В ноябре мне исполнился 21 год, я был достаточно красноречив и отнюдь не косноязычен. Ребятам нравилось, как я выступал на собраниях и заседаниях, и мой авторитет постоянно рос.
С Веней Извековым у меня постепенно сложились хорошие, даже теплые отношения. Ему было около 30 лет, он носил выпуклые очки, через которые глядели его добрые глаза, и его взгляд располагал к доверию. У него были принципы в жизни, но он не был ортодоксом, и считал, что перемены неизбежны. Веня учился на 5 курсе металлургического факультета, жил в общежитии на Флюговом переудке, и я частенько бывал у него в комнате.
По работе мне приходилось часто заходить в райком, и каждый раз я заглядывал к Вите Пушкареву. Он всегда был рад мне, и мы подолгу говорили обо всем, что нас волновало.

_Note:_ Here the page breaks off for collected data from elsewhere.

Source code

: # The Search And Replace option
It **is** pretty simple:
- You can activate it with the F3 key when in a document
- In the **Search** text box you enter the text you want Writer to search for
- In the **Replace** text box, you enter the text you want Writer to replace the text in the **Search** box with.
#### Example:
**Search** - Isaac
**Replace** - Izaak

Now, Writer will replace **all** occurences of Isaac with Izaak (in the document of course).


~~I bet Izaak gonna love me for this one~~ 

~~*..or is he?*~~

А тогда в 1955 году комсомол, наконец, проснулся, студенты захотели получить ответы на многие вопросы и, прежде всего, на вопрос, почему в комсомоле стало скучно, неинтересно, формально. Мы не хотели больше жить, как прежде, но мы и не знали, как можно по-другому. И об этом начали говорить на всех собраниях. Предлагали какие-то решения. Спорили до хрипоты. И ждали, что же нам скажут наши старшие товарищи. А старшие товарищи тоже не знали, что сказать, и пока молчали.